= Directions =
Report every line below that holds the word "itemize".

━━━━━━━━━━━━━━━━━━━━

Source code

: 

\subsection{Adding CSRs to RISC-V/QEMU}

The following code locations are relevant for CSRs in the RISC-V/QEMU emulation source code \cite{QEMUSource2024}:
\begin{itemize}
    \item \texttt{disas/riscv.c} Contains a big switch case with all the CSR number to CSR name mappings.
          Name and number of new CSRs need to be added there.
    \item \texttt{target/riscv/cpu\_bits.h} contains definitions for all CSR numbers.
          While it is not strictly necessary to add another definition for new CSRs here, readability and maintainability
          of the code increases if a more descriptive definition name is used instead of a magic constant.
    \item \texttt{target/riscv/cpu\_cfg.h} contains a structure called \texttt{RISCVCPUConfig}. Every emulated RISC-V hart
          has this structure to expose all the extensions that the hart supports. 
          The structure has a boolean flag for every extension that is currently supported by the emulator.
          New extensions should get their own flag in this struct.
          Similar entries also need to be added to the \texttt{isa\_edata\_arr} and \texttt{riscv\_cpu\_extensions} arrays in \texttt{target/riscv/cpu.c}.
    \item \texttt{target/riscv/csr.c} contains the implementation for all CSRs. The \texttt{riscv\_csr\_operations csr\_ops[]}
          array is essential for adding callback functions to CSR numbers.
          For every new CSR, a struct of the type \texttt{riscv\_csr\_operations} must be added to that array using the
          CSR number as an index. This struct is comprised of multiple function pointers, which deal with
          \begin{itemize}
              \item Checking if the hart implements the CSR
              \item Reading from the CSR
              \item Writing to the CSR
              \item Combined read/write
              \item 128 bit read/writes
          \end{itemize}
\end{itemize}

━━━━━━━━━━━━━━━━━━━━

= Response to this task =
\begin{itemize}
          \begin{itemize}
          \end{itemize}
\end{itemize}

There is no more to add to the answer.